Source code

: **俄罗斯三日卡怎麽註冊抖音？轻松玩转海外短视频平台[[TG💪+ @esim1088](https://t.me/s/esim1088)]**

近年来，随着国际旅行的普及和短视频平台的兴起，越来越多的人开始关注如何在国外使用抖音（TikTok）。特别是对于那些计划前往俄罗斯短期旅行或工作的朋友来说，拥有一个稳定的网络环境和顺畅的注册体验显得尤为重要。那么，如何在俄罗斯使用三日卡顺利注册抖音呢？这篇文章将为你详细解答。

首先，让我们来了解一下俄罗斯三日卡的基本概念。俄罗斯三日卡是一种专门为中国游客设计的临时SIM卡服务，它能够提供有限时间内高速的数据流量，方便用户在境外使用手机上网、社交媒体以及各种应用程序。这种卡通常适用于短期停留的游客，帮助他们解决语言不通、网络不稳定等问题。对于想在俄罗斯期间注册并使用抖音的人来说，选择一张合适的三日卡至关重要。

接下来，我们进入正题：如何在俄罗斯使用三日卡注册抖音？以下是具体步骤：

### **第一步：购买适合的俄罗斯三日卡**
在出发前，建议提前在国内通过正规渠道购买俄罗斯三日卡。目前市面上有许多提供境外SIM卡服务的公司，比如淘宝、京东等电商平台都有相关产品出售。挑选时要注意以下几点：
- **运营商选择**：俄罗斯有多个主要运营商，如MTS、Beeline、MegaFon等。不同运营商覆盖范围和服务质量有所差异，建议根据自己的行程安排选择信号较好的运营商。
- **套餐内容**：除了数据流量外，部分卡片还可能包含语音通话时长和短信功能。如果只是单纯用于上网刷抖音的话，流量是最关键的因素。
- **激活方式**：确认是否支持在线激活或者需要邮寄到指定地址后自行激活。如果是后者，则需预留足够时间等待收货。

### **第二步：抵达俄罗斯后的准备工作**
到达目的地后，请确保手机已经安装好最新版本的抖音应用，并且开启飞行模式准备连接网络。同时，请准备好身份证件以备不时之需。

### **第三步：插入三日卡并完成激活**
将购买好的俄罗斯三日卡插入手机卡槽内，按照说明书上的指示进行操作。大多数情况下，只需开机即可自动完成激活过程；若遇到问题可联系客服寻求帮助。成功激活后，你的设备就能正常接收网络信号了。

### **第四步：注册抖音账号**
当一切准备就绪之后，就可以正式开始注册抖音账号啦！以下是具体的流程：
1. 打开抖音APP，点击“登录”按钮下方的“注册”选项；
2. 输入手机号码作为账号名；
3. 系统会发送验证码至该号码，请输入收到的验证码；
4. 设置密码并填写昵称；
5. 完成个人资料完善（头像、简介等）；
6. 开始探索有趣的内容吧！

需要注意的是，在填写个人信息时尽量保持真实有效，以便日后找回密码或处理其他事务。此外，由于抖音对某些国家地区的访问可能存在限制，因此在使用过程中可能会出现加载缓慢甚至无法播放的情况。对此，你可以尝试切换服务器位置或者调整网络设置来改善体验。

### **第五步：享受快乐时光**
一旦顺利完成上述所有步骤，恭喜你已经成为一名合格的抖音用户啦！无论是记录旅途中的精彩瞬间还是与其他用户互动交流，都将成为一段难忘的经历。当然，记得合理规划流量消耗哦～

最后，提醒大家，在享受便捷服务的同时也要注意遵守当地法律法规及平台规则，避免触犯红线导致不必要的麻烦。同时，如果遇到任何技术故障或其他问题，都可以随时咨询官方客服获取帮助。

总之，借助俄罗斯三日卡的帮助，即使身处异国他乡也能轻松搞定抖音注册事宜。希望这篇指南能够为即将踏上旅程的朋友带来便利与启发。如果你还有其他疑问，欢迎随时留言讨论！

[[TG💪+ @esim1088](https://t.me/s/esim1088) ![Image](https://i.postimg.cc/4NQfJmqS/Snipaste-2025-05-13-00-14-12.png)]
::::::::
### REQUIREMENT
Only a number is expected: the count of lines in the entries that include the string "https".

### RESPONSE TO THE EXERCISE
2